Go through the entries below and copy each line that holds the word "running".

━━━ Given information

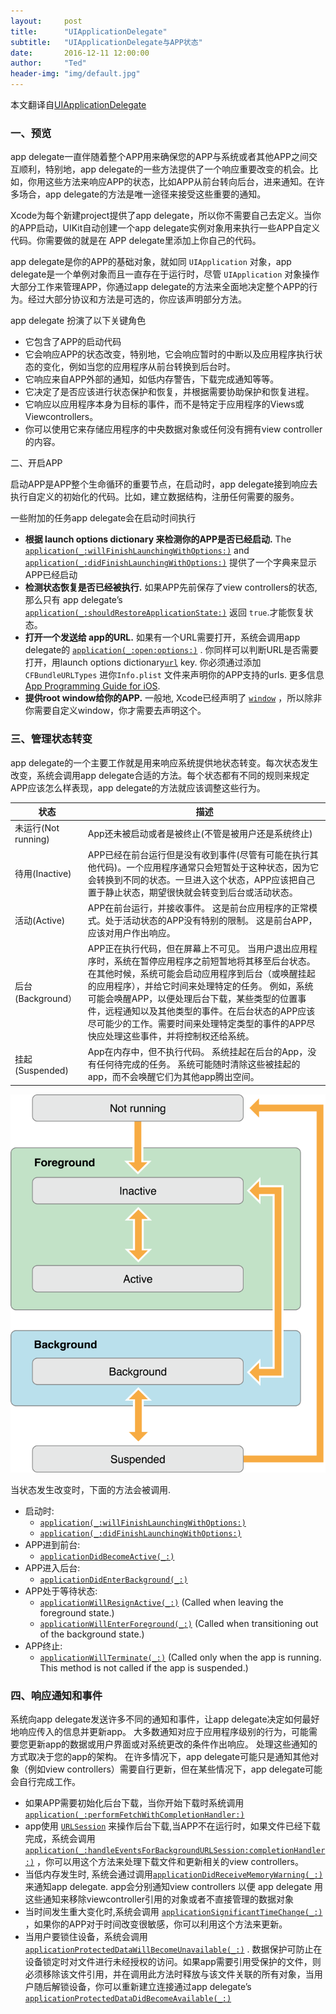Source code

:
 ```yaml
---
layout:     post
title:      "UIApplicationDelegate"
subtitle:   "UIApplicationDelegate与APP状态"
date:       2016-12-11 12:00:00
author:     "Ted"
header-img: "img/default.jpg"
---
```


本文翻译自[UIApplicationDelegate](https://developer.apple.com/documentation/uikit/uiapplicationdelegate)

### 一、预览

app delegate一直伴随着整个APP用来确保您的APP与系统或者其他APP之间交互顺利，特别地，app delegate的一些方法提供了一个响应重要改变的机会。比如，你用这些方法来响应APP的状态，比如APP从前台转向后台，进来通知。在许多场合，app delegate的方法是唯一途径来接受这些重要的通知。

Xcode为每个新建project提供了app delegate，所以你不需要自己去定义。当你的APP启动，UIKit自动创建一个app delegate实例对象用来执行一些APP自定义代码。你需要做的就是在 APP delegate里添加上你自己的代码。

app delegate是你的APP的基础对象，就如同 `UIApplication` 对象，app delegate是一个单例对象而且一直存在于运行时，尽管 `UIApplication` 对象操作大部分工作来管理APP，你通过app delegate的方法来全面地决定整个APP的行为。经过大部分协议和方法是可选的，你应该声明部分方法。

app delegate 扮演了以下关键角色

- 它包含了APP的启动代码
- 它会响应APP的状态改变，特别地，它会响应暂时的中断以及应用程序执行状态的变化，例如当您的应用程序从前台转换到后台时。
- 它响应来自APP外部的通知，如低内存警告，下载完成通知等等。
- 它决定了是否应该进行状态保护和恢复，并根据需要协助保护和恢复进程。
- 它响应以应用程序本身为目标的事件，而不是特定于应用程序的Views或Viewcontrollers。
- 你可以使用它来存储应用程序的中央数据对象或任何没有拥有view controller的内容。

二、开启APP

启动APP是APP整个生命循环的重要节点，在启动时，app delegate接到响应去执行自定义的初始化的代码。比如，建立数据结构，注册任何需要的服务。

一些附加的任务app delegate会在启动时间执行

- **根据 launch options dictionary 来检测你的APP是否已经启动.** The [`application(_:willFinishLaunchingWithOptions:)`](https://developer.apple.com/documentation/uikit/uiapplicationdelegate/1623032-application) and [`application(_:didFinishLaunchingWithOptions:)`](https://developer.apple.com/documentation/uikit/uiapplicationdelegate/1622921-application) 提供了一个字典来显示APP已经启动
- **检测状态恢复是否已经被执行.**  如果APP先前保存了view controllers的状态, 那么只有 app delegate’s [`application(_:shouldRestoreApplicationState:)`](https://developer.apple.com/documentation/uikit/uiapplicationdelegate/1622987-application) 返回 `true`.才能恢复状态。
- **打开一个发送给 app的URL.** 如果有一个URL需要打开，系统会调用app delegate的 [`application(_:open:options:)`](https://developer.apple.com/documentation/uikit/uiapplicationdelegate/1623112-application) . 你同样可以判断URL是否需要打开，用launch options dictionary[`url`](https://developer.apple.com/documentation/uikit/uiapplicationlaunchoptionskey/1622996-url) key. 你必须通过添加 `CFBundleURLTypes` 进你`Info.plist` 文件来声明你的APP支持的urls. 更多信息 [App Programming Guide for iOS](https://developer.apple.com/library/content/documentation/iPhone/Conceptual/iPhoneOSProgrammingGuide/Introduction/Introduction.html#//apple_ref/doc/uid/TP40007072).
- **提供root window给你的APP.** 一般地, Xcode已经声明了 [`window`](https://developer.apple.com/documentation/uikit/uiapplicationdelegate/1623056-window) ，所以除非你需要自定义window，你才需要去声明这个。

### 三、管理状态转变

app delegate的一个主要工作就是用来响应系统提供地状态转变。每次状态发生改变，系统会调用app delegate合适的方法。每个状态都有不同的规则来规定APP应该怎么样表现，app delegate的方法就应该调整这些行为。

| 状态               | 描述                                       |
| ---------------- | ---------------------------------------- |
| 未运行(Not running) | App还未被启动或者是被终止(不管是被用户还是系统终止)             |
| 待用(Inactive)     | APP已经在前台运行但是没有收到事件(尽管有可能在执行其他代码)。一个应用程序通常只会短暂处于这种状态，因为它会转换到不同的状态。一旦进入这个状态，APP应该把自己置于静止状态，期望很快就会转变到后台或活动状态。 |
| 活动(Active)       | APP在前台运行，并接收事件。 这是前台应用程序的正常模式。处于活动状态的APP没有特别的限制。 这是前台APP，应该对用户作出响应。 |
| 后台(Background）   | APP正在执行代码，但在屏幕上不可见。 当用户退出应用程序时，系统在暂停应用程序之前短暂地将其移至后台状态。 在其他时候，系统可能会启动应用程序到后台（或唤醒挂起的应用程序），并给它时间来处理特定的任务。 例如，系统可能会唤醒APP，以便处理后台下载，某些类型的位置事件，远程通知以及其他类型的事件。在后台状态的APP应该尽可能少的工作。需要时间来处理特定类型的事件的APP尽快应处理这些事件，并将控制权还给系统。 |
| 挂起(Suspended)    | App在内存中，但不执行代码。 系统挂起在后台的App，没有任何待完成的任务。 系统可能随时清除这些被挂起的app，而不会唤醒它们为其他app腾出空间。 |

![img](/img/Simple_2/06.png)

当状态发生改变时，下面的方法会被调用. 

- 启动时:
  - [`application(_:willFinishLaunchingWithOptions:)`](https://developer.apple.com/documentation/uikit/uiapplicationdelegate/1623032-application)
  - [`application(_:didFinishLaunchingWithOptions:)`](https://developer.apple.com/documentation/uikit/uiapplicationdelegate/1622921-application)
- APP进到前台:
  - [`applicationDidBecomeActive(_:)`](https://developer.apple.com/documentation/uikit/uiapplicationdelegate/1622956-applicationdidbecomeactive)
- APP进入后台:
  - [`applicationDidEnterBackground(_:)`](https://developer.apple.com/documentation/uikit/uiapplicationdelegate/1622997-applicationdidenterbackground)
- APP处于等待状态:
  - [`applicationWillResignActive(_:)`](https://developer.apple.com/documentation/uikit/uiapplicationdelegate/1622950-applicationwillresignactive) (Called when leaving the foreground state.)
  - [`applicationWillEnterForeground(_:)`](https://developer.apple.com/documentation/uikit/uiapplicationdelegate/1623076-applicationwillenterforeground) (Called when transitioning out of the background state.)
- APP终止:
  - [`applicationWillTerminate(_:)`](https://developer.apple.com/documentation/uikit/uiapplicationdelegate/1623111-applicationwillterminate) (Called only when the app is running. This method is not called if the app is suspended.)

### 四、响应通知和事件

系统向app delegate发送许多不同的通知和事件，让app delegate决定如何最好地响应传入的信息并更新app。 大多数通知对应于应用程序级别的行为，可能需要您更新app的数据或用户界面或对系统更改的条件作出响应。 处理这些通知的方式取决于您的app的架构。 在许多情况下，app delegate可能只是通知其他对象（例如view controllers）需要自行更新，但在某些情况下，app delegate可能会自行完成工作。

- 如果APP需要初始化后台下载，当你开始下载时系统调用 [`application(_:performFetchWithCompletionHandler:)`](https://developer.apple.com/documentation/uikit/uiapplicationdelegate/1623125-application) 
- app使用 [`URLSession`](https://developer.apple.com/documentation/foundation/urlsession) 来操作后台下载,当APP不在运行时，如果文件已经下载完成，系统会调用 [`application(_:handleEventsForBackgroundURLSession:completionHandler:)`](https://developer.apple.com/documentation/uikit/uiapplicationdelegate/1622941-application) ，你可以用这个方法来处理下载文件和更新相关的view controllers。
- 当低内存发生时, 系统会通过调用[`applicationDidReceiveMemoryWarning(_:)`](https://developer.apple.com/documentation/uikit/uiapplicationdelegate/1623063-applicationdidreceivememorywarni) 来通知app delegate. app会分别通知view controllers 以便 app delegate 用这些通知来移除viewcontroller引用的对象或者不直接管理的数据对象
- 当时间发生重大变化时,系统会调用 [`applicationSignificantTimeChange(_:)`](https://developer.apple.com/documentation/uikit/uiapplicationdelegate/1622992-applicationsignificanttimechange) ，如果你的APP对于时间改变很敏感，你可以利用这个方法来更新。
- 当用户要锁住设备，系统会调用 [`applicationProtectedDataWillBecomeUnavailable(_:)`](https://developer.apple.com/documentation/uikit/uiapplicationdelegate/1623019-applicationprotecteddatawillbeco) .  数据保护可防止在设备锁定时对文件进行未经授权的访问。如果app需要引用受保护的文件，则必须移除该文件引用，并在调用此方法时释放与该文件关联的所有对象，当用户随后解锁设备，你可以重新建立连接通过app delegate’s [`applicationProtectedDataDidBecomeAvailable(_:)`](https://developer.apple.com/documentation/uikit/uiapplicationdelegate/1623044-applicationprotecteddatadidbecom)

━━━━━━

* Exercise output:
| 未运行(Not running) | App还未被启动或者是被终止(不管是被用户还是系统终止)             |
  - [`applicationWillTerminate(_:)`](https://developer.apple.com/documentation/uikit/uiapplicationdelegate/1623111-applicationwillterminate) (Called only when the app is running. This method is not called if the app is suspended.)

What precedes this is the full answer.